Output the data below exactly as it is, dropping the pictures from your copy.

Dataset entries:
= Beginning of Section =

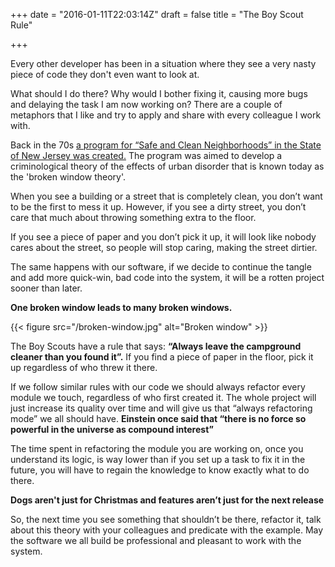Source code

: +++
date = "2016-01-11T22:03:14Z"
draft = false
title = "The Boy Scout Rule"

+++

Every other developer has been in a situation where they see a very nasty piece of code they don't even want to look at.

What should I do there? Why would I bother fixing it, causing more bugs and delaying the task I am now working on?
There are a couple of metaphors that I like and try to apply and share with every colleague I work with.

Back in the 70s [a program for “Safe and Clean Neighborhoods” in the State of New Jersey was created.](http://www.theatlantic.com/magazine/archive/1982/03/broken-windows/304465/) The program was aimed to develop a criminological theory of the effects of urban disorder that is known today as the 'broken window theory'.

When you see a building or a street that is completely clean, you don’t want to be the first to mess it up.
However, if you see a dirty street, you don’t care that much about throwing something extra to the floor.

If you see a piece of paper and you don’t pick it up, it will look like nobody cares about the street, so people will stop caring, making the street dirtier.

The same happens with our software, if we decide to continue the tangle and add more quick-win, bad code into the system, it will be a rotten project sooner than later.

**One broken window leads to many broken windows.**

{{< figure src="/broken-window.jpg" alt="Broken window" >}}

The Boy Scouts have a rule that says: **“Always leave the campground cleaner than you found it”.**
If you find a piece of paper in the floor, pick it up regardless of who threw it there.

If we follow similar rules with our code we should always refactor every module we touch, regardless of who first created it. The whole project will just increase its quality over time and will give us that “always refactoring mode” we all should have. **Einstein once said that “there is no force so powerful in the universe as compound interest”**

The time spent in refactoring the module you are working
on, once you understand its logic, is way lower than if you set up a task to fix it in the future, you will have to regain the knowledge to know exactly what to do there.

**Dogs aren't just for Christmas and features aren’t just for the next release**

So, the next time you see something that shouldn’t be there, refactor it, talk about this theory with your colleagues and predicate with the example. May the software we all build be professional and pleasant to work with the system.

= End of Section =

Response to this task »
Source code

: +++
date = "2016-01-11T22:03:14Z"
draft = false
title = "The Boy Scout Rule"

+++

Every other developer has been in a situation where they see a very nasty piece of code they don't even want to look at.

What should I do there? Why would I bother fixing it, causing more bugs and delaying the task I am now working on?
There are a couple of metaphors that I like and try to apply and share with every colleague I work with.

Back in the 70s [a program for “Safe and Clean Neighborhoods” in the State of New Jersey was created.](http://www.theatlantic.com/magazine/archive/1982/03/broken-windows/304465/) The program was aimed to develop a criminological theory of the effects of urban disorder that is known today as the 'broken window theory'.

When you see a building or a street that is completely clean, you don’t want to be the first to mess it up.
However, if you see a dirty street, you don’t care that much about throwing something extra to the floor.

If you see a piece of paper and you don’t pick it up, it will look like nobody cares about the street, so people will stop caring, making the street dirtier.

The same happens with our software, if we decide to continue the tangle and add more quick-win, bad code into the system, it will be a rotten project sooner than later.

**One broken window leads to many broken windows.**

{{< figure src="/broken-window.jpg" alt="Broken window" >}}

The Boy Scouts have a rule that says: **“Always leave the campground cleaner than you found it”.**
If you find a piece of paper in the floor, pick it up regardless of who threw it there.

If we follow similar rules with our code we should always refactor every module we touch, regardless of who first created it. The whole project will just increase its quality over time and will give us that “always refactoring mode” we all should have. **Einstein once said that “there is no force so powerful in the universe as compound interest”**

The time spent in refactoring the module you are working
on, once you understand its logic, is way lower than if you set up a task to fix it in the future, you will have to regain the knowledge to know exactly what to do there.

**Dogs aren't just for Christmas and features aren’t just for the next release**

So, the next time you see something that shouldn’t be there, refactor it, talk about this theory with your colleagues and predicate with the example. May the software we all build be professional and pleasant to work with the system.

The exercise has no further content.